Laporan Wartawan Tribunnews.com, Nurmulia Rekso Purnomo
TRIBUNNEWS.COM, JAKARTA --- Sudah dua hakim Mahkamah Konstitusi (MK) yang terjerat kasus korupsi.
Pada 2013 lalu Ketua MK, yang juga merupakan kader Partai Golkar, Akil Mochtar ditangkap, kini hakim MK Patrialis Akbar yang merupakan kader Partai Amanat Nasional (PAN) ditangkap karena kasus serupa.
Apakah status kader Partai Politik berpengaruh terhadap integritas dan independensi lembaga MK, menurut direktur riset SETARA Institute, Ismail Hasani, dalam kasus Akil Mochtar dan Patrialis Akbar, hal tersebut tidak bisa dikaitkan.
"Ini bagian dari prilaku individu yang menyimpang dan koruptif," ujarnya kepada wartawan di kantor SETARA Institute, Jakarta Selatan, Jumat (27/1/2017).
Sebelumnya sempat diwacanakan kader Partai Politik yang bisa mendaftar proses seleksi hakim MK, adalah seseorang yang sudah sepuluh tahun keluar dari partai.
Namun wacana tersebut gagal, karena menurut Ismail Hasani waktu sepuluh tahun itu tidak menjamin seseorang bebas dari tindakan koruptif.
"Saat ini siapa sih yang menjamin, koneksi kan bisa didapatkan dengan mudah. Bukan orang partai politik pun banyak yang terlibat masalah," katanya.
Patrialis Akbar yang diamankan kemarin, Kamis (26/1) di Jakarta, adalah hakim MK yang sudah dua kali ikut seleksi hakim MK.
Pada 2008 lalu ia gagal di proses tersebut, dan pada 2009 ia mengundurkan diri.
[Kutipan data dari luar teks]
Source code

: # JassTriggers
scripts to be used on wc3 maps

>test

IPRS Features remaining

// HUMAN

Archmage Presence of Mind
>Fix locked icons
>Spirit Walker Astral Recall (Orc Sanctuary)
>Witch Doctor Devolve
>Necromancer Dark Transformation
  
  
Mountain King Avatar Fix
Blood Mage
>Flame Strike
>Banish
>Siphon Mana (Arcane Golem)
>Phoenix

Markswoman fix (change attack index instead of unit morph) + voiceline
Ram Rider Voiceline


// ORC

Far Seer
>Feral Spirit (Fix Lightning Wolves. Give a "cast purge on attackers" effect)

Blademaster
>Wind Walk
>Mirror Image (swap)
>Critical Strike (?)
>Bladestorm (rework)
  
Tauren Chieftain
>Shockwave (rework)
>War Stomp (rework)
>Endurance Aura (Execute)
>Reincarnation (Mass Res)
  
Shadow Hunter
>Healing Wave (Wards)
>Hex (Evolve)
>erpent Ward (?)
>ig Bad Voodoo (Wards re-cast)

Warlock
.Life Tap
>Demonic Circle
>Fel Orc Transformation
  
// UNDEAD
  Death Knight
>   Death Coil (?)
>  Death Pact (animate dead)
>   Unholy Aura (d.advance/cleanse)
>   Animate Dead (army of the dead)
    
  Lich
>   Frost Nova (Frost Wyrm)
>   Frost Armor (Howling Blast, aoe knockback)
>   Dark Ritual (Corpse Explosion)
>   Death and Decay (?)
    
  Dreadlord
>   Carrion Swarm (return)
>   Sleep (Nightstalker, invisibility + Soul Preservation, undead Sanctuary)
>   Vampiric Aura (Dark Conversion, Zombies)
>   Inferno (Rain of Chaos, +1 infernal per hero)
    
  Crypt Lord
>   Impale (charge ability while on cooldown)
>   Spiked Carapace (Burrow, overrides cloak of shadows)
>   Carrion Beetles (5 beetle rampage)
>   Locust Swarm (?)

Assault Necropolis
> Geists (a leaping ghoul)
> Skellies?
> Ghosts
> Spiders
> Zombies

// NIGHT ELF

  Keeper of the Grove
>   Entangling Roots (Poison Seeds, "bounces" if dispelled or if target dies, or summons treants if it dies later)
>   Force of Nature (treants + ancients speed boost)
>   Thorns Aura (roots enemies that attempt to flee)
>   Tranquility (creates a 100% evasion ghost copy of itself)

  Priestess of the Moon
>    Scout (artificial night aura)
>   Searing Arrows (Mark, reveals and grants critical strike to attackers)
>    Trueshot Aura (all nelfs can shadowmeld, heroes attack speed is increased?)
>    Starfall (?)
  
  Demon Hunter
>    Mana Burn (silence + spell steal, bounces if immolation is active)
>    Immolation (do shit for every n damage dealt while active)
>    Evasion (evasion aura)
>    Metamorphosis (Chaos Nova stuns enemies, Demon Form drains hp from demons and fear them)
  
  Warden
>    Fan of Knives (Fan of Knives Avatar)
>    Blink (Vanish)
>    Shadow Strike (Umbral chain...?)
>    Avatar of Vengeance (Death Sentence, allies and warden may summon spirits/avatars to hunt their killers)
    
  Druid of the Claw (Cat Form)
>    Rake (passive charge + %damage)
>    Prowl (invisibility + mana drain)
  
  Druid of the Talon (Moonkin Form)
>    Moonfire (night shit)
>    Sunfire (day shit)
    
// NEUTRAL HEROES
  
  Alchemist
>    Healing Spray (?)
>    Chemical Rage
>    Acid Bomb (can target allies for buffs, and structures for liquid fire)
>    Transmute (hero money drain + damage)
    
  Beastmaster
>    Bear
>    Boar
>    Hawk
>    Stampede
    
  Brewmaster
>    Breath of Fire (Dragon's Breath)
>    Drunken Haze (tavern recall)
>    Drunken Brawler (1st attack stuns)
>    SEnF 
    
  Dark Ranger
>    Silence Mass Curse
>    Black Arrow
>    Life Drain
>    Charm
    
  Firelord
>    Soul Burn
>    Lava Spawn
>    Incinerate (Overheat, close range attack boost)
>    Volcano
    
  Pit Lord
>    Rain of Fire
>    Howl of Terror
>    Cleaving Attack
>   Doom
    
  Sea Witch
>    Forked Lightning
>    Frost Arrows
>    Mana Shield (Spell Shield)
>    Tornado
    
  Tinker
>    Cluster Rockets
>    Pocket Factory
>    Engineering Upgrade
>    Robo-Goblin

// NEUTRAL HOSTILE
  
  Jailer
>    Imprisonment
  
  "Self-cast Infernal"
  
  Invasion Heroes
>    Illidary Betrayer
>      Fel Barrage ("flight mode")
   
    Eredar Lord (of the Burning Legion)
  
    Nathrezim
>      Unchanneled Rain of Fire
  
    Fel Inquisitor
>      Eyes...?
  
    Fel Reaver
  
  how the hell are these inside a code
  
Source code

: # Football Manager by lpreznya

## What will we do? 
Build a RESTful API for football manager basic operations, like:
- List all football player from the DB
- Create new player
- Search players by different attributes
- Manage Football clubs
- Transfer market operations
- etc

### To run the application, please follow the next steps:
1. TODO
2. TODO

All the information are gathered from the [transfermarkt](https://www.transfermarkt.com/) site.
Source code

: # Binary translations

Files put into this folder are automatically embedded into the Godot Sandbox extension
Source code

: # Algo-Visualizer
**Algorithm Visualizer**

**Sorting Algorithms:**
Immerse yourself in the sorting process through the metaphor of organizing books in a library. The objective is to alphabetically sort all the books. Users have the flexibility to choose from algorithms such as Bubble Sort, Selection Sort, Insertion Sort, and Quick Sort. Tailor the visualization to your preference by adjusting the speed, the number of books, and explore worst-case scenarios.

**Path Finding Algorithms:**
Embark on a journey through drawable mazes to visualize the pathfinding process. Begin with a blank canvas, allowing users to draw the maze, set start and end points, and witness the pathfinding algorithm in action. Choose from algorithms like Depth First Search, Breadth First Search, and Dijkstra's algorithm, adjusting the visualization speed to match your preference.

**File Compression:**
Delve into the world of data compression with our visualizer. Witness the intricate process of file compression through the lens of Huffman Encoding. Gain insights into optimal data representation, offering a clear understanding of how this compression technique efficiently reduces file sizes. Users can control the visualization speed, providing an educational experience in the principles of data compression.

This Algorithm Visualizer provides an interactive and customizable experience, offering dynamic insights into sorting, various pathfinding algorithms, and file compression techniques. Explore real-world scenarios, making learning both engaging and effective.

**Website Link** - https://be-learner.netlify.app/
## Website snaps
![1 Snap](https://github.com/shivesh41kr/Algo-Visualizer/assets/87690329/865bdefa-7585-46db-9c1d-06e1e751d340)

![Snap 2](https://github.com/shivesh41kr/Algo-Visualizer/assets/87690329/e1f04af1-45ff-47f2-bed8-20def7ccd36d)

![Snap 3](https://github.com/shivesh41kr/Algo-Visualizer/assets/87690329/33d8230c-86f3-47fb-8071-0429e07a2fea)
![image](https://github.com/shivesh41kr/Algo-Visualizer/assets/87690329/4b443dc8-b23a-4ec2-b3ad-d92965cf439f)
Patrialis Akbar bisa menjadi hakim MK setelah Presiden Susilo Bambang Yudoyono menunjuknya.
Dalam kasus tersebut dapat dikatakan tidak ada peran DPR dalam pengangkatan Patrialis Akbar mennjadi hakim MK. Padahal sebelumnya proses di DPR itu lah yang selalu dituding banyak pihak sebagai proses yang penuh transaksi.
"Orang melihat di DPR lebih politis, tapi Patrialis ini kan dia masuk lewat jalur Presiden, bukan DPR," terangnya.
Agar tidak ada lagi hakim MK yang terjerat kasus korupsi, menurutnya kewengan MK yang dapat dikatakan absolut harus dikurangi.
Pasalnya dengan aturan yang ada saat ini, MK bisa mengadili dirinya sendiri. Kasus itu terjadi pada kasus kewenangan Komisi Yudisial terhadap Hakim Agung dan Hakim MK, yang disidangkan di MK, dan hasilnya KY tidak bisa menyentuh hakim MK.
"Selain itu perlu ada pengawasan lebih terhadap MK, tidak hanya dewan etik, mungkin kewenangan KY bisa ditingkatkan untuk mengawasi hakim MK," terangnya.